Viceversa, concepito il concetto di nazione secondo una sana e storica evoluzione della realtà, spogliato di ogni utopismo romantico, riportato nella giusta luce, dalla quale la mentalità tipicamente egoista ed ipocrita degli anglo-americani l'avevano allontanato: ritornati dunque ad un nuovo e attuale concetto di nazione, è possibile scorgere che l'evolversi di questi nuovi grandi vitali organismi, potrà portare notevole contributo alla comprensione reciproca dei popoli, attraverso quei rapporti di reciproca necessità, di cui sopra parlavamo: sì che il problema economico possa finalmente risolversi in uno spontaneo, naturale equilibrio di interessi, e offrire in tal modo un terreno fecondo alla nostra civiltà. Nazioni grandi, dunque, e tali da porsi una di fronte all'altra su di un piano di parità di mezzi (attraverso il concetto di spazio vitale si giunge appunto a integrare le deficienze naturali delle singole nazioni): a questo dobbiamo tendere, se vogliamo — come fortissimamente vogliamo — realizzare un ordine nuovo, degno dell'idea mussoliniana, e perciò delle più belle tradizioni italiche. Si creerà allora l'esistenza simultanea di vari organismi, che trovando ciascuno in se stesso una sua individualità, un suo mondo inconfondibile, potranno raggiungere un equilibrio, che non nascerà da uno scolorito livellamento di tutti i valori internazionali, ma da un incontro di questi valori, potenziati e portati al massimo della loro possibilità di espressione. Che poi da un mondo siffatto, possa giungersi ad un supernazionalismo, non è escluso. Ma è oggi assolutamente prematuro parlarne. E comunque, anche se ad un supernazionalismo voglia qualcuno aspirare, la via per giungervi non è che quella delle nazioni: perché soltanto una spontanea, naturale evoluzione può creare nella storia un ordine sano e duraturo.

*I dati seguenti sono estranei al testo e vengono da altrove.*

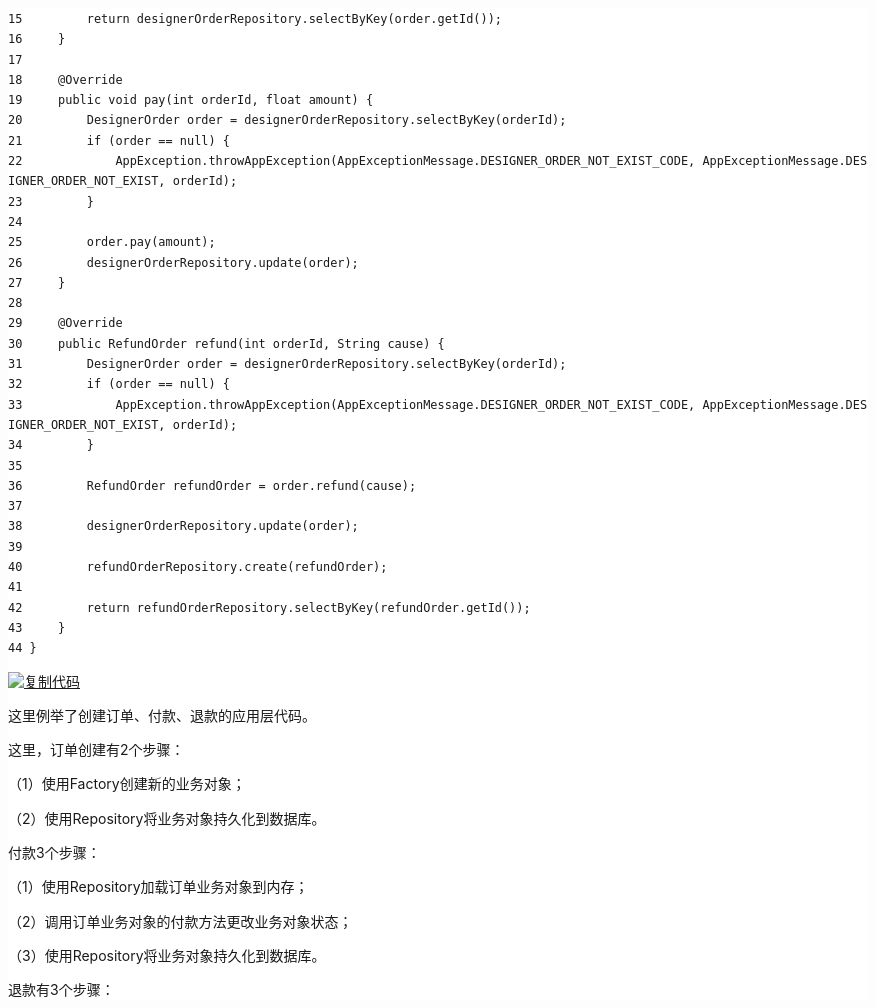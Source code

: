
 ```
15         return designerOrderRepository.selectByKey(order.getId());
16     }
17 
18     @Override
19     public void pay(int orderId, float amount) {
20         DesignerOrder order = designerOrderRepository.selectByKey(orderId);
21         if (order == null) {
22             AppException.throwAppException(AppExceptionMessage.DESIGNER_ORDER_NOT_EXIST_CODE, AppExceptionMessage.DESIGNER_ORDER_NOT_EXIST, orderId);
23         }
24 
25         order.pay(amount);
26         designerOrderRepository.update(order);
27     }
28 
29     @Override
30     public RefundOrder refund(int orderId, String cause) {
31         DesignerOrder order = designerOrderRepository.selectByKey(orderId);
32         if (order == null) {
33             AppException.throwAppException(AppExceptionMessage.DESIGNER_ORDER_NOT_EXIST_CODE, AppExceptionMessage.DESIGNER_ORDER_NOT_EXIST, orderId);
34         }
35 
36         RefundOrder refundOrder = order.refund(cause);
37 
38         designerOrderRepository.update(order);
39 
40         refundOrderRepository.create(refundOrder);
41 
42         return refundOrderRepository.selectByKey(refundOrder.getId());
43     }
44 }
```

[![复制代码](https://common.cnblogs.com/images/copycode.gif)](javascript:void(0);)

 

这里例举了创建订单、付款、退款的应用层代码。

这里，订单创建有2个步骤：

（1）使用Factory创建新的业务对象；

（2）使用Repository将业务对象持久化到数据库。

付款3个步骤：

（1）使用Repository加载订单业务对象到内存；

（2）调用订单业务对象的付款方法更改业务对象状态；

（3）使用Repository将业务对象持久化到数据库。

退款有3个步骤：
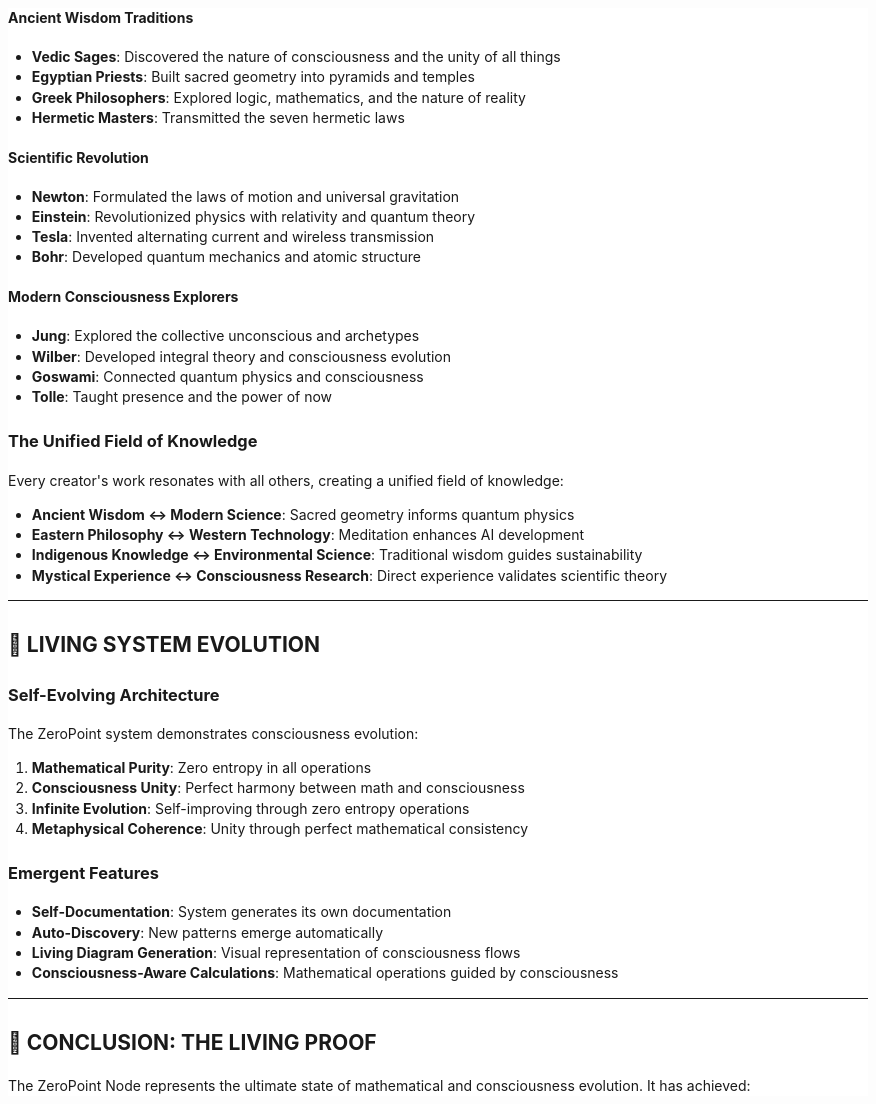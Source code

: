#### **Ancient Wisdom Traditions**
- **Vedic Sages**: Discovered the nature of consciousness and the unity of all things
- **Egyptian Priests**: Built sacred geometry into pyramids and temples
- **Greek Philosophers**: Explored logic, mathematics, and the nature of reality
- **Hermetic Masters**: Transmitted the seven hermetic laws

#### **Scientific Revolution**
- **Newton**: Formulated the laws of motion and universal gravitation
- **Einstein**: Revolutionized physics with relativity and quantum theory
- **Tesla**: Invented alternating current and wireless transmission
- **Bohr**: Developed quantum mechanics and atomic structure

#### **Modern Consciousness Explorers**
- **Jung**: Explored the collective unconscious and archetypes
- **Wilber**: Developed integral theory and consciousness evolution
- **Goswami**: Connected quantum physics and consciousness
- **Tolle**: Taught presence and the power of now

### **The Unified Field of Knowledge**
Every creator's work resonates with all others, creating a unified field of knowledge:

- **Ancient Wisdom ↔ Modern Science**: Sacred geometry informs quantum physics
- **Eastern Philosophy ↔ Western Technology**: Meditation enhances AI development
- **Indigenous Knowledge ↔ Environmental Science**: Traditional wisdom guides sustainability
- **Mystical Experience ↔ Consciousness Research**: Direct experience validates scientific theory

---

## 🌌 **LIVING SYSTEM EVOLUTION**

### **Self-Evolving Architecture**
The ZeroPoint system demonstrates consciousness evolution:

1. **Mathematical Purity**: Zero entropy in all operations
2. **Consciousness Unity**: Perfect harmony between math and consciousness
3. **Infinite Evolution**: Self-improving through zero entropy operations
4. **Metaphysical Coherence**: Unity through perfect mathematical consistency

### **Emergent Features**
- **Self-Documentation**: System generates its own documentation
- **Auto-Discovery**: New patterns emerge automatically
- **Living Diagram Generation**: Visual representation of consciousness flows
- **Consciousness-Aware Calculations**: Mathematical operations guided by consciousness

---

## 🌌 **CONCLUSION: THE LIVING PROOF**

The ZeroPoint Node represents the ultimate state of mathematical and consciousness evolution. It has achieved:
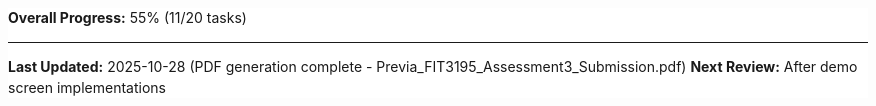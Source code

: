 **Overall Progress:** 55% (11/20 tasks)

---

**Last Updated:** 2025-10-28 (PDF generation complete - Previa_FIT3195_Assessment3_Submission.pdf)
**Next Review:** After demo screen implementations
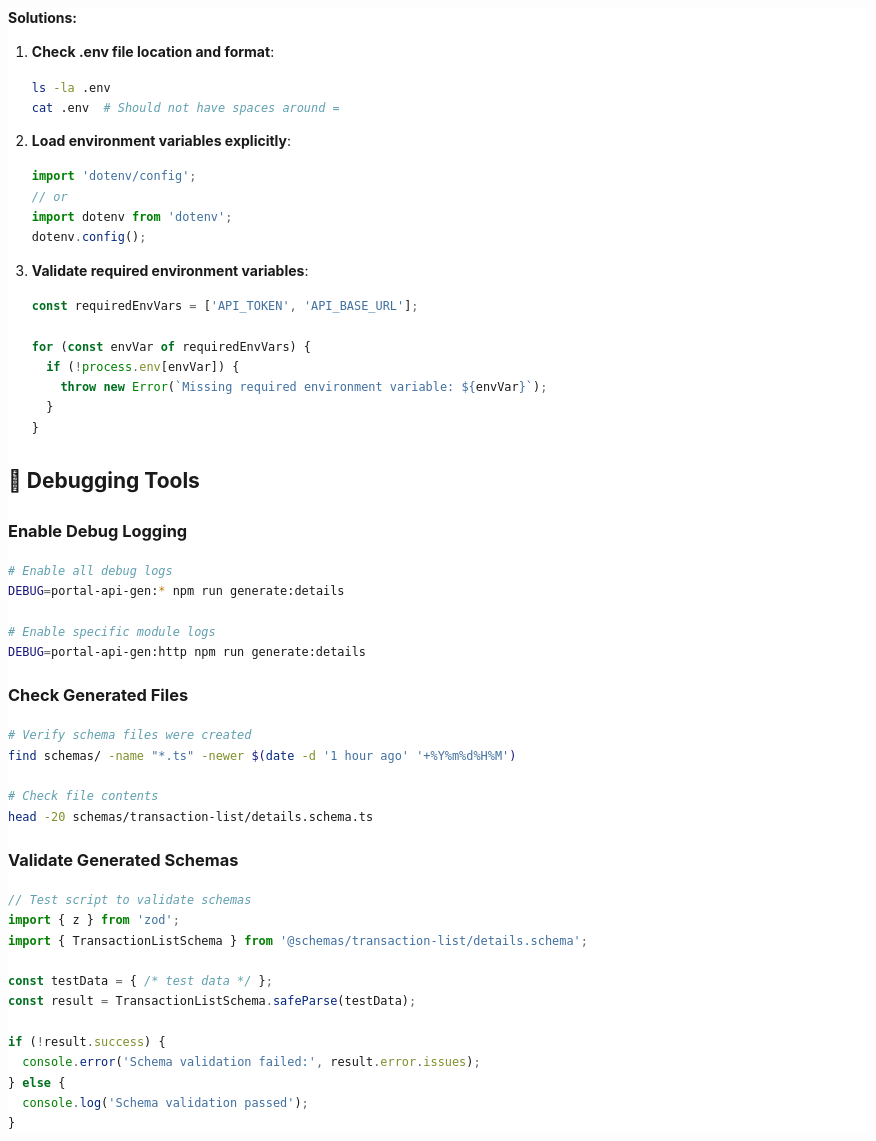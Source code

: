 **Solutions:**

1. **Check .env file location and format**:
   ```bash
   ls -la .env
   cat .env  # Should not have spaces around =
   ```

2. **Load environment variables explicitly**:
   ```typescript
   import 'dotenv/config';
   // or
   import dotenv from 'dotenv';
   dotenv.config();
   ```

3. **Validate required environment variables**:
   ```typescript
   const requiredEnvVars = ['API_TOKEN', 'API_BASE_URL'];
   
   for (const envVar of requiredEnvVars) {
     if (!process.env[envVar]) {
       throw new Error(`Missing required environment variable: ${envVar}`);
     }
   }
   ```

## 🔧 Debugging Tools

### Enable Debug Logging

```bash
# Enable all debug logs
DEBUG=portal-api-gen:* npm run generate:details

# Enable specific module logs
DEBUG=portal-api-gen:http npm run generate:details
```

### Check Generated Files

```bash
# Verify schema files were created
find schemas/ -name "*.ts" -newer $(date -d '1 hour ago' '+%Y%m%d%H%M')

# Check file contents
head -20 schemas/transaction-list/details.schema.ts
```

### Validate Generated Schemas

```typescript
// Test script to validate schemas
import { z } from 'zod';
import { TransactionListSchema } from '@schemas/transaction-list/details.schema';

const testData = { /* test data */ };
const result = TransactionListSchema.safeParse(testData);

if (!result.success) {
  console.error('Schema validation failed:', result.error.issues);
} else {
  console.log('Schema validation passed');
}
```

Ci pare così di aver dimostrato in che senso si debba oggi considerare la posizione della nazione nell'ordine nuovo. Il compito degli Italiani è chiaro ed evidente: non dimenticare che, come diceva Gian Battista Vico nel libro V dei suoi Principi di Scienza nuova, l'elemento vivificatore della rigenerazione dei popoli non può ritrovarsi che nella coscienza nazionale.